L’intervento di Fedriga richiama l’attenzione sul tema della stabilità «data dai processi con cui si eleggono le istituzioni democratiche, e non dallo spostamento dei poteri dalle istituzioni democratiche agli organismi internazionali. La stabilità non deve diventare l’alibi per sottrarre potere al popolo, ma deve passare attraverso i processi democratici. In tal senso», continua il governatore, «il modello regionale rappresenta in Italia un modello virtuoso di stabilità, a cui storicamente si contrappone l’esperienza di governo a livello nazionale». Non è tanto una questione di virtuosità del governo, ma di validità del modello. Sicuramente a livello regionale si trova una forma semplificata rispetto a quanto accade a livello nazionale, ma non si può pensare che un sistema così fragile possa garantire credibilità a livello internazionale. Nei consessi internazionali in cui si trova a portare il proprio contributo, il governo italiano spesso è screditato dalla sua fragilità, contrariamente a quanto si impara dalle posizioni di forza in cui si trovano altri Paesi. «Dobbiamo renderci conto che non si può avere tutto questo con i buoni intenti, ma con buone riforme anche costituzionali. Serve che il governo non abbia solo il potere di governare, ma il tempo di governare».
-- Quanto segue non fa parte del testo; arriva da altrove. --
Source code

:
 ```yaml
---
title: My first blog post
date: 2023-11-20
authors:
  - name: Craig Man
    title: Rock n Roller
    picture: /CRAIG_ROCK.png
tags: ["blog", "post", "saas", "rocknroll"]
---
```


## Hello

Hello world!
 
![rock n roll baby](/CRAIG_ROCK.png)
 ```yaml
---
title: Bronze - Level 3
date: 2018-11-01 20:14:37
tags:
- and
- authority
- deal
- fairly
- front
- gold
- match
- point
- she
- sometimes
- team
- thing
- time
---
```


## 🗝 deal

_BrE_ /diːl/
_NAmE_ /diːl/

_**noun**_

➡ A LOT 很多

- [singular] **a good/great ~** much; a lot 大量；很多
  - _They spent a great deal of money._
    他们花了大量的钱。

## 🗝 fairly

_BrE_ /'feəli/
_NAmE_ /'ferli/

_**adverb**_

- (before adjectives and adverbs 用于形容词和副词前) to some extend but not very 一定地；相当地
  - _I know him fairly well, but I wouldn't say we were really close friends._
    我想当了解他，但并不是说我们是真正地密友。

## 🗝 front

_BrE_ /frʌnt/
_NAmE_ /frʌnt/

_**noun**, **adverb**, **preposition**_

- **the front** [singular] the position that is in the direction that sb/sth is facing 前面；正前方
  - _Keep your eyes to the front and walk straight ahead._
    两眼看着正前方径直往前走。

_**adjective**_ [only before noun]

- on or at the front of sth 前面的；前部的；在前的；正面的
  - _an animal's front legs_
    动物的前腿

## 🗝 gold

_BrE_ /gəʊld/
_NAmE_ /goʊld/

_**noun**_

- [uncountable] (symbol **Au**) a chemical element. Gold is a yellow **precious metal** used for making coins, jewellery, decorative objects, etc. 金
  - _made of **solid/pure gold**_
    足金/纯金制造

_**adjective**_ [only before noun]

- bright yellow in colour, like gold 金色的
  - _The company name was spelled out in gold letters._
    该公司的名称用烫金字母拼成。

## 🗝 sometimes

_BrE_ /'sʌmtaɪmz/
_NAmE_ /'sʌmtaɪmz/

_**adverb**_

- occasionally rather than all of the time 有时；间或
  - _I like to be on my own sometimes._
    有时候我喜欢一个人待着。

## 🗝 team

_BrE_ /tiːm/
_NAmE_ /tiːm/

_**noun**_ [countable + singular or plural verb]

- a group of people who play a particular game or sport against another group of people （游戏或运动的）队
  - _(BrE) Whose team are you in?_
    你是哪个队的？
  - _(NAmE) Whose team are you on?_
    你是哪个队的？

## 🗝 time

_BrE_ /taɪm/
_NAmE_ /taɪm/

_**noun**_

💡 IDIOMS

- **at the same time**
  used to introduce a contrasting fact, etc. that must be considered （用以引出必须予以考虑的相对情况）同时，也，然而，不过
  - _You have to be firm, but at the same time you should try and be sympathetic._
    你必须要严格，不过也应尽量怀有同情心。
Per questo le regioni possono rappresentare un modello di partecipazione virtuosa. Secondo Fedriga, anche internamente serve guardare con particolare attenzione alla possibilità di delegare maggiori competenze alle regioni, perché, come dimostra la parentesi della pandemia, queste istituzioni stanno tenendo in piedi il sistema, mantenendo le competenze vicine alle esigenze, alle specificità e alle diversità dei territori. «Il governo deve inquadrare gli obiettivi, le regioni realizzare i percorsi per raggiungerli in funzione delle esigenze del territorio. Per realizzare il progetto del PRNN serve un’alleanza istituzionale per mettere a terra la responsabilità di far fruttare il debito per il bene delle generazioni future. Questo vale non solo a livello nazionale ma anche europeo, dove serve maggior spazio anche in quella sede al Comitato delle regioni. È questo ciò che impariamo dal percorso intrapreso per uscire dalla pandemia: non è la responsabilità di governo, ma la responsabilità di una comunità».